A “done” list might sound a little self-indulgent — like, “Look at everything I accomplished today and how awesome I am!”
And it can be, kind of. It can also make you more successful at work by motivating you to continue making progress on your goals.
In contrast with a to-do list, a done list catalogues everything completed that day, showing you how much progress you made instead of highlighting what’s still left to do.
The done list isn’t a new idea, per se. Marc Andreessen wrote about the “anti-to-do list,” on which you include everything useful you’ve achieved during the day, in a 2007 blog post.
More recently, Laura Vanderkam told Melissa Dahl at New York Magazine’s Science of Us blog that a done list helps because it might contain items you didn’t include on the original to-do list. Even if a crisis pops up and draws your attention away from the projects you planned to tackle that day, you’re able to see that the day wasn’t a waste because you accomplished something.
A done list can also reveal your weaknesses, putting you on a path to self-improvement. As an example, Dahl points to Vanderkam’s “168 Hours: You Have More Time Than You Think,” in which Vanderkam explains how dieters who kept daily food journals tended to lose more weight, presumably because they began to notice unhealthy patterns in their eating habits.

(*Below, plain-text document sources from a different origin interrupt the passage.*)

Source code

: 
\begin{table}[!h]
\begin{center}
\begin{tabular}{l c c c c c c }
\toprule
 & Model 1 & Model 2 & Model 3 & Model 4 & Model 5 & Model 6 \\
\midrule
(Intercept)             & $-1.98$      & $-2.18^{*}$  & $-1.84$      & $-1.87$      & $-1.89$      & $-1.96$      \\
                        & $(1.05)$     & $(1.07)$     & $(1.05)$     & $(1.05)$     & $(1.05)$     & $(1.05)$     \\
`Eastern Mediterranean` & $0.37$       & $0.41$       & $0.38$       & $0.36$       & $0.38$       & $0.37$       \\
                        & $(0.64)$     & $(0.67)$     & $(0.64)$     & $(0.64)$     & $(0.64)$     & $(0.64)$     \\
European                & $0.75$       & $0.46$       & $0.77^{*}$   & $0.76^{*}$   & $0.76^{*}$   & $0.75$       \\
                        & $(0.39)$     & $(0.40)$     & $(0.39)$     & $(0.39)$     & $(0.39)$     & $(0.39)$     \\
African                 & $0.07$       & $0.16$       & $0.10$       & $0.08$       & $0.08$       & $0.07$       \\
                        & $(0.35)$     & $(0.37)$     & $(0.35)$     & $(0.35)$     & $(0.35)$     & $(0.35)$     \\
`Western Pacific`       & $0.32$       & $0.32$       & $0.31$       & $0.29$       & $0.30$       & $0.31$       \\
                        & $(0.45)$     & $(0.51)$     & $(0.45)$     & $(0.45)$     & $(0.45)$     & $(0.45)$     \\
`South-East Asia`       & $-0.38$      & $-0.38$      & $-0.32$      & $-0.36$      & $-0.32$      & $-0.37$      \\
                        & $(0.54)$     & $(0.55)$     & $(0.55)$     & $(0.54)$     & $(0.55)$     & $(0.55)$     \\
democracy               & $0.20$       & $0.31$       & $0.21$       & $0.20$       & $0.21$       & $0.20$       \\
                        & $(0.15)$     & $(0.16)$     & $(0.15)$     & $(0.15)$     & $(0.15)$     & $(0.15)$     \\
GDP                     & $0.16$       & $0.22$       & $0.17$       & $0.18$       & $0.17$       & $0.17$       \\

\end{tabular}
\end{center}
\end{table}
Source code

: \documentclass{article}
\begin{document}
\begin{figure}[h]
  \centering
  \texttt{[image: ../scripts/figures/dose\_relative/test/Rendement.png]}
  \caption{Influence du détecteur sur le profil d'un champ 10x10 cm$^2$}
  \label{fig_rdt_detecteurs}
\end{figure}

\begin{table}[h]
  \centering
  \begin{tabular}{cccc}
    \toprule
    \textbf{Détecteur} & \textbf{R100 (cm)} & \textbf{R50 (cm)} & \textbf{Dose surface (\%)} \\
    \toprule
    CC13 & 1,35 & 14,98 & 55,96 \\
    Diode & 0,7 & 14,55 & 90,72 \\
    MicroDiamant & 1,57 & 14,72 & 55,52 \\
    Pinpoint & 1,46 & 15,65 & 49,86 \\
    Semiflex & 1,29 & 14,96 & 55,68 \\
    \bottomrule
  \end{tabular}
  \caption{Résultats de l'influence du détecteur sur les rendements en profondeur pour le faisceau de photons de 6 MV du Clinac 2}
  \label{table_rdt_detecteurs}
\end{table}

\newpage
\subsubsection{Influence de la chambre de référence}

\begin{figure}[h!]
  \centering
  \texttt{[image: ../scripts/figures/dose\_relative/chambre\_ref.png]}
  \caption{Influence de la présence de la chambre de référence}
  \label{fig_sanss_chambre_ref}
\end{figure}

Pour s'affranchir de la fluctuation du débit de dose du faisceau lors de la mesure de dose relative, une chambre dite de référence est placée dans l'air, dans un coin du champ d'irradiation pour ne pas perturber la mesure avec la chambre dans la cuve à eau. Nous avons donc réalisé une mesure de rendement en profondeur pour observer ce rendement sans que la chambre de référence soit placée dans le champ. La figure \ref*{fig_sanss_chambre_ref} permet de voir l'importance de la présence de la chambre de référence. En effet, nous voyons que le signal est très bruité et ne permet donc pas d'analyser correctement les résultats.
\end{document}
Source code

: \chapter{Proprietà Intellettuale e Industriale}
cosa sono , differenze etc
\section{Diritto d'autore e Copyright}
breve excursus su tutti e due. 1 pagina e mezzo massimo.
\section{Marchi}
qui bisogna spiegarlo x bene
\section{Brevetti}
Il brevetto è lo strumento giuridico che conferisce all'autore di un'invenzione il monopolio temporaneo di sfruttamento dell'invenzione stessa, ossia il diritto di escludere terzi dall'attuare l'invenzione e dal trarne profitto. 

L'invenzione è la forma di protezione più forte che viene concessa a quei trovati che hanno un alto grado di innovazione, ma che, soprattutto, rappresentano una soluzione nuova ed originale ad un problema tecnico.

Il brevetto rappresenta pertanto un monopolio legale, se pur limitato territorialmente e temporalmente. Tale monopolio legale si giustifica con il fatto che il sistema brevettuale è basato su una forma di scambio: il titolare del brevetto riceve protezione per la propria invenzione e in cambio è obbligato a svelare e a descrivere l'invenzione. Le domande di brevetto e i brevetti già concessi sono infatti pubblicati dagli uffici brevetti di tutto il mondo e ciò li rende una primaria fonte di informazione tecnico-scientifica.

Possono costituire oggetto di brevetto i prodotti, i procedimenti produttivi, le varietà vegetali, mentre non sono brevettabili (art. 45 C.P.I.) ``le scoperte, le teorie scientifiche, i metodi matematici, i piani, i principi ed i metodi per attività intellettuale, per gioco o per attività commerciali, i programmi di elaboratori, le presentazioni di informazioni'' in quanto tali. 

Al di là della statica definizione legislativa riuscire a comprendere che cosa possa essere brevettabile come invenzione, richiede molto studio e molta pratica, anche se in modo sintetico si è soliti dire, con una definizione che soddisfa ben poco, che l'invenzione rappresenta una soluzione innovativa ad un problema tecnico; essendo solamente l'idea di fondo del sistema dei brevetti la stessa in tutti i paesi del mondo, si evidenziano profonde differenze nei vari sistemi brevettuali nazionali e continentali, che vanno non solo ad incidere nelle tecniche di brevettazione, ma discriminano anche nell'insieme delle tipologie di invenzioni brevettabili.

The done list applies this same principle to productivity: After seeing what we accomplished — or didn’t — each day, we’re able to identify trends in our own work habits.
In the 2014 ebook “The Busy Person’s Guide to the Done List,” Janet Choi and Walter Chen of productivity company iDoneThis cite research by Teresa Amabile and Steven J. Kramer on the “progress principle”: The most important motivation boost during the workday comes from making progress in meaningful work.
As Amabile and Kramer write in The Harvard Business Review, even “small wins” — think catching an error in a teammate’s project before you submit it — can be motivating.
In other words, seeing the tasks you completed yesterday can spur you to do your best work today.
Choi and Chen outline the steps to writing and using a done list:
1. When you do anything you consider useful, however small a win it may be, write it down on your done list. (Or wait until the end of the day to write down your list.)
2. At the end of the day, look at your list. Reflect on and celebrate all the things you got done!
3. Review regularly — in the mornings to kickstart your day, every week, month, or year, or simply whenever you’d like a little boost or look back.
Choi and Chen offer a number of questions to help you craft your done list, including, “What did you do today that you especially want to remember in the future?” and, perhaps even more importantly, “How can I turn negatives into progress tomorrow?”